Fearing Saudi hegemony, and perhaps with Iranian instigation, Oman torpedoed the plan for a joint military command. The GCC thus maintained its status as a council of neighboring countries.
But Iran wished to further weaken the GCC, first and foremost its archrival Saudi Arabia. To that effect, Iranian Foreign Minister Javad Zarif penned several articles in Western newspapers in which he called for the establishment of a “Greater Persian Gulf” organization, with Iran and Yemen being members of the new regional configuration.
Iran’s ability to check Saudi power within the GCC forced Saudi Arabia and the U.A.E. to try to use the council for other purposes. Since the mid-1990s, Riyadh and Qatar had been locked in a bitter rivalry. The Saudis did not support Qatari succession of power, a position that ensured the continuity of antagonism between the two sides. As rivalry grew between them, Qatar inched closer toward the Muslim Brotherhood, a group that the Saudis have been fighting since the 1920s and that Riyadh perceives of as an existential threat to the very foundation of its system, based on tribal allegiance rather than the “consultation” that the Islamists call for.
Saudi-Qatari rivalry came to a head in 2014 when Saudi Arabia, the U.A.E. and Bahrain severed ties with Qatar, accusing it of supporting Islamist groups, which the three Gulf allies call “terrorist” groups. Saudi Arabia and its allies, on one hand, and Qatar, on the other, were clearly in disagreement over the aftermath of the Arab Spring.
Kuwait, the founder of GCC, sprang into action. Through shuttle diplomacy, the Kuwaitis managed to bridge the gap and bring the GCC back together.
But other than sharing cultural heritage, GCC members had little to agree on. Decision-making in the council was by consensus, rather than by voting, which further complicated conflict resolution.
The 2014 reconciliation gave the GCC a new lease on life, though a short one. By summer 2017, it was clear that the policies of Qatar and Saudi Arabia could not be reconciled. Abu Dhabi, too, was now locked in a race with Doha over regional and international influence.
Kuwait, serving as the glue that kept the council together, sprang to action again to bridge the gap and reconcile Qatar with its detractors. This time reconciliation proved much harder. Not only Qatar was unwilling to go back to the eve before the crisis broke out, this time Qataris demanded that differences between Gulf states should be resolved either bilaterally, or within the GCC. Doha argued that if every time there are problems it has to hear about its rivals imposing their boycott from the news, rather than through diplomatic or GCC channels, then there was no reason why the GCC should live on.
Despite the hardships, Kuwait has persisted with its mediation. Without the GCC, the region will be fragmented into alliances and sunk into more bitter rivalries. Kuwaiti officials have said that they will continue with their attempts to rescue the GCC, because there is no alternative to the council. Should the contending parties refuse to reconcile, the GCC might simply die.

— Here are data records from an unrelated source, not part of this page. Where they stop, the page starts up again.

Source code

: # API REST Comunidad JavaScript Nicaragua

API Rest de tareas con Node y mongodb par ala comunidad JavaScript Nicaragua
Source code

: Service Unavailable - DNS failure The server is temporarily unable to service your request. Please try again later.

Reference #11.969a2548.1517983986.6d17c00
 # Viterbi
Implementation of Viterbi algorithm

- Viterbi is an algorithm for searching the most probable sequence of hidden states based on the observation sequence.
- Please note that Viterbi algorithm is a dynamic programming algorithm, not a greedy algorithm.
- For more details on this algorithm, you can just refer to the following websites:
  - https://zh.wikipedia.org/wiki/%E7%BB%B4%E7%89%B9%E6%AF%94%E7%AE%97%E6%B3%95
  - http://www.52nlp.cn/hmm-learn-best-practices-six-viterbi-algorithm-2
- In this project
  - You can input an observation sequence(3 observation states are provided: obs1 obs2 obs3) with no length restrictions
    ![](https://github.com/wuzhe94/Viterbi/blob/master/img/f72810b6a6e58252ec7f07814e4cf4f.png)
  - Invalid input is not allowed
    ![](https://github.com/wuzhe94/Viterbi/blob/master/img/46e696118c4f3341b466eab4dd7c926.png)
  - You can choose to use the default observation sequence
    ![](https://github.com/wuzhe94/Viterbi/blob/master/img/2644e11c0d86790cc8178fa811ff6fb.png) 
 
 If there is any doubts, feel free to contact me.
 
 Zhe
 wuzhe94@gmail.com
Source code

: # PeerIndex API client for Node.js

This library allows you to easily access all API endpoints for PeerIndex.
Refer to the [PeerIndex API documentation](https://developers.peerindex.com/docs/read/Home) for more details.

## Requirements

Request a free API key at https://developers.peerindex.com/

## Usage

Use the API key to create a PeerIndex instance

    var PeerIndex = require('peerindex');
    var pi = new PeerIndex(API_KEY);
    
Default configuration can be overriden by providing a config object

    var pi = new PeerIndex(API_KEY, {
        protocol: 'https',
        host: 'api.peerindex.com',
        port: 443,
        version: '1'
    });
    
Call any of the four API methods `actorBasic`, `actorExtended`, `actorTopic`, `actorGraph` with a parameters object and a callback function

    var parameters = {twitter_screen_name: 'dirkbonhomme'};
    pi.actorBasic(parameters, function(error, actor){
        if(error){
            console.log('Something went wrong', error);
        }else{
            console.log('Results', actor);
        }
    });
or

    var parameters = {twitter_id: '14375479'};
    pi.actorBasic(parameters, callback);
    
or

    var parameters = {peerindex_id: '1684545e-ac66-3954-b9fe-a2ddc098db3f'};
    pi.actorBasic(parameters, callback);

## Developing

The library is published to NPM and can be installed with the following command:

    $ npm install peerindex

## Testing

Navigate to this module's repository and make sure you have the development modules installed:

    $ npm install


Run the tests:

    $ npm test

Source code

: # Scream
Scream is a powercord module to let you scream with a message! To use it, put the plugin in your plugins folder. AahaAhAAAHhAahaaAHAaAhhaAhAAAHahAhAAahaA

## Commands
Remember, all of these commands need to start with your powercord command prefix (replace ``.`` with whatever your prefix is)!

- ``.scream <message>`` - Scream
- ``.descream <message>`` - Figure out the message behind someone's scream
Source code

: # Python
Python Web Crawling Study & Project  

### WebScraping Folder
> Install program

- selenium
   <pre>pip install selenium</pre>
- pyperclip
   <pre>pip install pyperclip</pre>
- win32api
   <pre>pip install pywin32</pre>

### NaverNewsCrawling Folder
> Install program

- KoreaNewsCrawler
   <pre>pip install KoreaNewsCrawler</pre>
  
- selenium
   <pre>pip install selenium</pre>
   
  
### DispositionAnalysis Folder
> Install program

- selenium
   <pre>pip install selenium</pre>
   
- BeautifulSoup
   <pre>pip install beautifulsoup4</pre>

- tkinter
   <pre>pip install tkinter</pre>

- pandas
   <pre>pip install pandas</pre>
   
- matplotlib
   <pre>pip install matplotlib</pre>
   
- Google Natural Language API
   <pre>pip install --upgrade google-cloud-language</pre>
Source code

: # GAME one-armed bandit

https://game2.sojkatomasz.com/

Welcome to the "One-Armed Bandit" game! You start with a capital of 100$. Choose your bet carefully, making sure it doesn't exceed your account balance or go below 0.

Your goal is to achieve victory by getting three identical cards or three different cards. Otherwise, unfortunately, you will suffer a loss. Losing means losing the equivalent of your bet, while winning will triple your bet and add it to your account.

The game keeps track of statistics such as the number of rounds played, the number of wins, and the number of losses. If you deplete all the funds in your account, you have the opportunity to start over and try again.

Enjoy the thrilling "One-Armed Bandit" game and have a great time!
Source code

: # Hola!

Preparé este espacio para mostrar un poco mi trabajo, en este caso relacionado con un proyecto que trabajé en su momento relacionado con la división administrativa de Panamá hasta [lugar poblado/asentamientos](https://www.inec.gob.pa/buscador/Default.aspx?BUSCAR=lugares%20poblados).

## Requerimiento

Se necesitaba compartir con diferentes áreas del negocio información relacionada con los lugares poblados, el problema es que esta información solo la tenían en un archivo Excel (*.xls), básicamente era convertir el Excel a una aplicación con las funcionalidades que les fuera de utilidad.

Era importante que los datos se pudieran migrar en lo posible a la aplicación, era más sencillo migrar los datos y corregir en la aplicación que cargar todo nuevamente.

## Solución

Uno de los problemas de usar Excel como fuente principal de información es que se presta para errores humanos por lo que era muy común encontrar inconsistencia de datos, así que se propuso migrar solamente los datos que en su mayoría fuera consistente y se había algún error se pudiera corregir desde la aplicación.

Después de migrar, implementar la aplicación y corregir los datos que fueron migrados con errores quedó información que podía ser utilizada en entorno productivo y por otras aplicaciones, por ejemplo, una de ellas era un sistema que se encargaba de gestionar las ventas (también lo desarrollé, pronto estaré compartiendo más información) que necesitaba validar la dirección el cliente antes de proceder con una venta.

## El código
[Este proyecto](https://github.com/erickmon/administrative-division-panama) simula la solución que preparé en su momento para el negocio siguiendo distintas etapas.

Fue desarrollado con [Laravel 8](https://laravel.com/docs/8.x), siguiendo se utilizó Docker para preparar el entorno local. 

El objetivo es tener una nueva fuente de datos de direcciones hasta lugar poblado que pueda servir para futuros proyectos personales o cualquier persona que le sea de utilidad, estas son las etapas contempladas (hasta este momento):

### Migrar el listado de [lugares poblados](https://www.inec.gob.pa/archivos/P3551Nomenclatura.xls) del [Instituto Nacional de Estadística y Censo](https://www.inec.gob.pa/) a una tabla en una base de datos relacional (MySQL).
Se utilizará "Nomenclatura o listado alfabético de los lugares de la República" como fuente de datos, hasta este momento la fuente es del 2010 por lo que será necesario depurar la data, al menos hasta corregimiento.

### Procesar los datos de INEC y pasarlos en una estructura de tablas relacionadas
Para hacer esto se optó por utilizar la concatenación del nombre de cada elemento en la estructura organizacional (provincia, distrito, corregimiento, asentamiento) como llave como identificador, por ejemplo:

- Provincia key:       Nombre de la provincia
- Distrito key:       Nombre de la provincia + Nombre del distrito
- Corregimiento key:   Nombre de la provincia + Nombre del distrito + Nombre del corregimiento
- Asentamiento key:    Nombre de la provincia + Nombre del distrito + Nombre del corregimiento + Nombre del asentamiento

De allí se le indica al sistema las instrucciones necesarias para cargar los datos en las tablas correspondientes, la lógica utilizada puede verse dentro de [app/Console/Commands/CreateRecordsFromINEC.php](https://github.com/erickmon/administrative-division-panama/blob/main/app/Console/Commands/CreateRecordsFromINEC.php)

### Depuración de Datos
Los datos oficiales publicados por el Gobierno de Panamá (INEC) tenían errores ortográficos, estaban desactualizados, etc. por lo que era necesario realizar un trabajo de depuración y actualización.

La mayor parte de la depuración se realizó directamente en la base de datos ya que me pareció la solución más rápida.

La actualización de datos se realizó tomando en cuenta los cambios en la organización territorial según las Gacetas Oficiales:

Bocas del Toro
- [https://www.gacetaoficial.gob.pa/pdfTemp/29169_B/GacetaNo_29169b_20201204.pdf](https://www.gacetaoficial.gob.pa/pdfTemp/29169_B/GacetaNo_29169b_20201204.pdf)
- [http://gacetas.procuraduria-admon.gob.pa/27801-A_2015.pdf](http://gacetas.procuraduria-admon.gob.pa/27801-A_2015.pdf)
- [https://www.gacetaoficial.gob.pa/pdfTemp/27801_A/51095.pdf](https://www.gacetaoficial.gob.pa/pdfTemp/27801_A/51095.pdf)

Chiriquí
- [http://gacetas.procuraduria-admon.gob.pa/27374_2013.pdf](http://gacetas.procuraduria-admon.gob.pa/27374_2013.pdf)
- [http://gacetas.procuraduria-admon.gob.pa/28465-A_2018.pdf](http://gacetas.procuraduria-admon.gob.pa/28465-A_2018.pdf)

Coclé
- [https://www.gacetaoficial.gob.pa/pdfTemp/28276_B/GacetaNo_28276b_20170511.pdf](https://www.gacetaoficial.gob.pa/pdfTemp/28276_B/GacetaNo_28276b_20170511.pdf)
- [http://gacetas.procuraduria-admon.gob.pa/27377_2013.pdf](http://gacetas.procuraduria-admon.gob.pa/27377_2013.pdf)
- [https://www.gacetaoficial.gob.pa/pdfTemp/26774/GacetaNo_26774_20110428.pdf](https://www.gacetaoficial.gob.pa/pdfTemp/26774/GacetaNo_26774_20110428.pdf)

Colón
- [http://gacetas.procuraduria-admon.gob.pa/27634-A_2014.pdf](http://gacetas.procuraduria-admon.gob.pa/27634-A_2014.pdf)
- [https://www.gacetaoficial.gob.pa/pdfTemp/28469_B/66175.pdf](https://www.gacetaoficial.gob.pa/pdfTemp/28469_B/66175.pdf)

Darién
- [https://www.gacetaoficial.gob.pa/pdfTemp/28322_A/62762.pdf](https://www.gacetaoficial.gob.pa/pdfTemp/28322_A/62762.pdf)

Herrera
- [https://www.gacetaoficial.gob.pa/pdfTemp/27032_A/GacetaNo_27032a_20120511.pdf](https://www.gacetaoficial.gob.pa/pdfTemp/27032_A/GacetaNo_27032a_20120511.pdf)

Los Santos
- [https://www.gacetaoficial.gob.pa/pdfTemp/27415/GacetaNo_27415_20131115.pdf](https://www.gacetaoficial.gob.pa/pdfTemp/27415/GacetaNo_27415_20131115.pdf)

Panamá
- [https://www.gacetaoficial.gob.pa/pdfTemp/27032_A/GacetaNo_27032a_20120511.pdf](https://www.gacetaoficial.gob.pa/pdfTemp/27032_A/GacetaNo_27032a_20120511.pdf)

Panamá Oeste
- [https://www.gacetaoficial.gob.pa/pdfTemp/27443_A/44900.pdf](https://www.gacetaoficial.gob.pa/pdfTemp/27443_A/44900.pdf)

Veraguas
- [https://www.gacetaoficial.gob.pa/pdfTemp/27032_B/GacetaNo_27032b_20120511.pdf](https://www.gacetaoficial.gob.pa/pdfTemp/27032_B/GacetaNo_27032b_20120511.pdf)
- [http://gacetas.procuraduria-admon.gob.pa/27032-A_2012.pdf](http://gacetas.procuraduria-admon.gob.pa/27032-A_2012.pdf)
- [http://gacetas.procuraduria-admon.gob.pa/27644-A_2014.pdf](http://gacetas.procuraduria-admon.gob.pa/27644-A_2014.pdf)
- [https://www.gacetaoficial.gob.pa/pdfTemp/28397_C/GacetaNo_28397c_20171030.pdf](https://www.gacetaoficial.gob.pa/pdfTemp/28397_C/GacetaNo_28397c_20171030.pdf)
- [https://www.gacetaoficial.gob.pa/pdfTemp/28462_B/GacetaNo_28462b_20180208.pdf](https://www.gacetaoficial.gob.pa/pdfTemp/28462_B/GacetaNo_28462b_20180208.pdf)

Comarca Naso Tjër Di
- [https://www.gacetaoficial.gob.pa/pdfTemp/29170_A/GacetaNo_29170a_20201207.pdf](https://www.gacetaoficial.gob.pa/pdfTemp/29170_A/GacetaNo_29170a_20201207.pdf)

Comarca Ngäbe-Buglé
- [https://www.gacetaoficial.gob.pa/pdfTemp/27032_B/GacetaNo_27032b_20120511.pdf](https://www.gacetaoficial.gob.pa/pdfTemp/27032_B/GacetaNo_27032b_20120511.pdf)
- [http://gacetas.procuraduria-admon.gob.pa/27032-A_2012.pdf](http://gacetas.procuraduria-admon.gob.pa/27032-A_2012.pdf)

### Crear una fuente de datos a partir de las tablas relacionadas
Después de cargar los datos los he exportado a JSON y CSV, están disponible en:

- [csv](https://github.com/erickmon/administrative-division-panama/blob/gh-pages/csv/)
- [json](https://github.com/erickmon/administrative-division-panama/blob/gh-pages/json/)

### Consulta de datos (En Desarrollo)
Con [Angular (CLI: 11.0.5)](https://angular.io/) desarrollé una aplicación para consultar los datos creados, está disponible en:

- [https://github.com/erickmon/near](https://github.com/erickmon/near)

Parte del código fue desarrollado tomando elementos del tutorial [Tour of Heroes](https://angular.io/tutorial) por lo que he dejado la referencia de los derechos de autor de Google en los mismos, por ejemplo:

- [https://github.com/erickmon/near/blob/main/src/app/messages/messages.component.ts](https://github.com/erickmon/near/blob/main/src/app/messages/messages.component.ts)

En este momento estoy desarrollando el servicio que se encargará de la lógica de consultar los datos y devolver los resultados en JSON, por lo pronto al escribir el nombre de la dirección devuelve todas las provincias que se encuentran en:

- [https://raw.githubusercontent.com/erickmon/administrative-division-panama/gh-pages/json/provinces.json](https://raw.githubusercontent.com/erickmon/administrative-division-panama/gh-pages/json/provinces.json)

In 2000, the election of George W. Bush marked the early beginnings of a sustained American attack against the UN. Since then, Congress has often defunded whatever UN organizations that have recognized the State of Palestine. The rise of Donald Trump saw stronger attacks on international and regional organizations, with NATO being the favorite target of Trump’s misinformed criticism. In Britain, a majority voted to break away from the EU.
As post-WWII order breaks apart and comes under attack, and as international organizations prove inadequate in performing their basic tasks, such as stopping massacres in Syria, there is no reason to believe that the GCC can survive while similar configurations become too weak and irrelevant or break up and dissolve.
It remains to be seen whether the Kuwaitis can pull one more rabbit out of their hat and keep the GCC together, at least to give the impression that the council, which never realized its goal of Gulf unity, can still function as an annual get-together for Gulf leaders.